--- Material for this exercise Enclosed Below ---

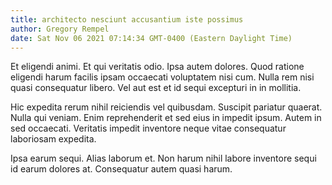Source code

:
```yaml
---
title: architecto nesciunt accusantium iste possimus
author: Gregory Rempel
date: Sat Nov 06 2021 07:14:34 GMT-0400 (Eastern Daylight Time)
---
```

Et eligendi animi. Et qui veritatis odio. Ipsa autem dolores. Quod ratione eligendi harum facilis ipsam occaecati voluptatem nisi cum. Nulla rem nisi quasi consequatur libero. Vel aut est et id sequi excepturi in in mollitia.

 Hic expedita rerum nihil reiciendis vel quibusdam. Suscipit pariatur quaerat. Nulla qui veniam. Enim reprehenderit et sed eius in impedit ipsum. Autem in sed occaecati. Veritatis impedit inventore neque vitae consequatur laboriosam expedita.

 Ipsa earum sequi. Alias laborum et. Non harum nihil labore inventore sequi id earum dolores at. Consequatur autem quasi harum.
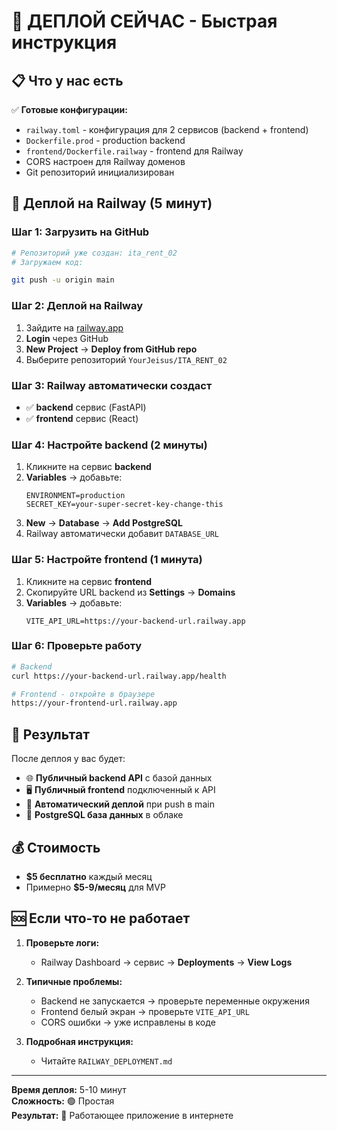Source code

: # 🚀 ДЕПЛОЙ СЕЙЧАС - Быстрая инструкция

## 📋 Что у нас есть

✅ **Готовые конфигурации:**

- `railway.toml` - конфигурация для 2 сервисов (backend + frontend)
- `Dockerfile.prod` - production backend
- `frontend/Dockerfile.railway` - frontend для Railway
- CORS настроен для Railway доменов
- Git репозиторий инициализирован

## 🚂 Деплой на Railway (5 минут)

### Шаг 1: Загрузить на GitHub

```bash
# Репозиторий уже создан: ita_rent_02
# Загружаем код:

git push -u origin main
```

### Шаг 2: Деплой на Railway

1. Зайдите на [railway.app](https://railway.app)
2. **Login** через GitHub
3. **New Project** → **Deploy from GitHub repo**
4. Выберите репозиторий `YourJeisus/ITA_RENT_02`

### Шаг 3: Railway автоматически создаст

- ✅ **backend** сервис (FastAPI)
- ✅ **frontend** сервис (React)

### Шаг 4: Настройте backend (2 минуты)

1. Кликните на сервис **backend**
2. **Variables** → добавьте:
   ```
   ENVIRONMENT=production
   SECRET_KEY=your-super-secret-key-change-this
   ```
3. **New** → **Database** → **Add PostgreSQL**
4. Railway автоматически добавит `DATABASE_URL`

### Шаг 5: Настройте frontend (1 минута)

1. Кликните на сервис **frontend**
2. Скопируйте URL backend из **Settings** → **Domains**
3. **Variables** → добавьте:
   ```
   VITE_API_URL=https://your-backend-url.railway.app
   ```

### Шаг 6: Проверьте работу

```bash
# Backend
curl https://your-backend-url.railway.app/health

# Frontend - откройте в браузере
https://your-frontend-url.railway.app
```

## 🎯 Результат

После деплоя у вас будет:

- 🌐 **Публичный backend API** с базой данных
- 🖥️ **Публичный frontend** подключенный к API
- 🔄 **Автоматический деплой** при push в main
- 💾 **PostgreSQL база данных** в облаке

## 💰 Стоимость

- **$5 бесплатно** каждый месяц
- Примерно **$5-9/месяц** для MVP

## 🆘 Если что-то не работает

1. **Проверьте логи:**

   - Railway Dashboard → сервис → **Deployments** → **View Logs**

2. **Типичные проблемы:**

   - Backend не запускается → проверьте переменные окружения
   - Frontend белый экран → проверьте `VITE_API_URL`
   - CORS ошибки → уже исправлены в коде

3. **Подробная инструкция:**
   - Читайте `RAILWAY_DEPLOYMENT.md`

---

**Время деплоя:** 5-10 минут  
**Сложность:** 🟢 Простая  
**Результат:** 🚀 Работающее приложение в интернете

--- End of Enclosed Material for this exercise ---

Task prompt:
In the transcription, every picture is to be excluded and the records above given again exactly.

Response:
Source code

:
```yaml
---
title: architecto nesciunt accusantium iste possimus
author: Gregory Rempel
date: Sat Nov 06 2021 07:14:34 GMT-0400 (Eastern Daylight Time)
---
```

Et eligendi animi. Et qui veritatis odio. Ipsa autem dolores. Quod ratione eligendi harum facilis ipsam occaecati voluptatem nisi cum. Nulla rem nisi quasi consequatur libero. Vel aut est et id sequi excepturi in in mollitia.

 Hic expedita rerum nihil reiciendis vel quibusdam. Suscipit pariatur quaerat. Nulla qui veniam. Enim reprehenderit et sed eius in impedit ipsum. Autem in sed occaecati. Veritatis impedit inventore neque vitae consequatur laboriosam expedita.

 Ipsa earum sequi. Alias laborum et. Non harum nihil labore inventore sequi id earum dolores at. Consequatur autem quasi harum.
Source code

: # 🚀 ДЕПЛОЙ СЕЙЧАС - Быстрая инструкция

## 📋 Что у нас есть

✅ **Готовые конфигурации:**

- `railway.toml` - конфигурация для 2 сервисов (backend + frontend)
- `Dockerfile.prod` - production backend
- `frontend/Dockerfile.railway` - frontend для Railway
- CORS настроен для Railway доменов
- Git репозиторий инициализирован

## 🚂 Деплой на Railway (5 минут)

### Шаг 1: Загрузить на GitHub

```bash
# Репозиторий уже создан: ita_rent_02
# Загружаем код:

git push -u origin main
```

### Шаг 2: Деплой на Railway

1. Зайдите на [railway.app](https://railway.app)
2. **Login** через GitHub
3. **New Project** → **Deploy from GitHub repo**
4. Выберите репозиторий `YourJeisus/ITA_RENT_02`

### Шаг 3: Railway автоматически создаст

- ✅ **backend** сервис (FastAPI)
- ✅ **frontend** сервис (React)

### Шаг 4: Настройте backend (2 минуты)

1. Кликните на сервис **backend**
2. **Variables** → добавьте:
   ```
   ENVIRONMENT=production
   SECRET_KEY=your-super-secret-key-change-this
   ```
3. **New** → **Database** → **Add PostgreSQL**
4. Railway автоматически добавит `DATABASE_URL`

### Шаг 5: Настройте frontend (1 минута)

1. Кликните на сервис **frontend**
2. Скопируйте URL backend из **Settings** → **Domains**
3. **Variables** → добавьте:
   ```
   VITE_API_URL=https://your-backend-url.railway.app
   ```

### Шаг 6: Проверьте работу

```bash
# Backend
curl https://your-backend-url.railway.app/health

# Frontend - откройте в браузере
https://your-frontend-url.railway.app
```

## 🎯 Результат

После деплоя у вас будет:

- 🌐 **Публичный backend API** с базой данных
- 🖥️ **Публичный frontend** подключенный к API
- 🔄 **Автоматический деплой** при push в main
- 💾 **PostgreSQL база данных** в облаке

## 💰 Стоимость

- **$5 бесплатно** каждый месяц
- Примерно **$5-9/месяц** для MVP

## 🆘 Если что-то не работает

1. **Проверьте логи:**

   - Railway Dashboard → сервис → **Deployments** → **View Logs**

2. **Типичные проблемы:**

   - Backend не запускается → проверьте переменные окружения
   - Frontend белый экран → проверьте `VITE_API_URL`
   - CORS ошибки → уже исправлены в коде

3. **Подробная инструкция:**
   - Читайте `RAILWAY_DEPLOYMENT.md`

---

**Время деплоя:** 5-10 минут  
**Сложность:** 🟢 Простая  
**Результат:** 🚀 Работающее приложение в интернете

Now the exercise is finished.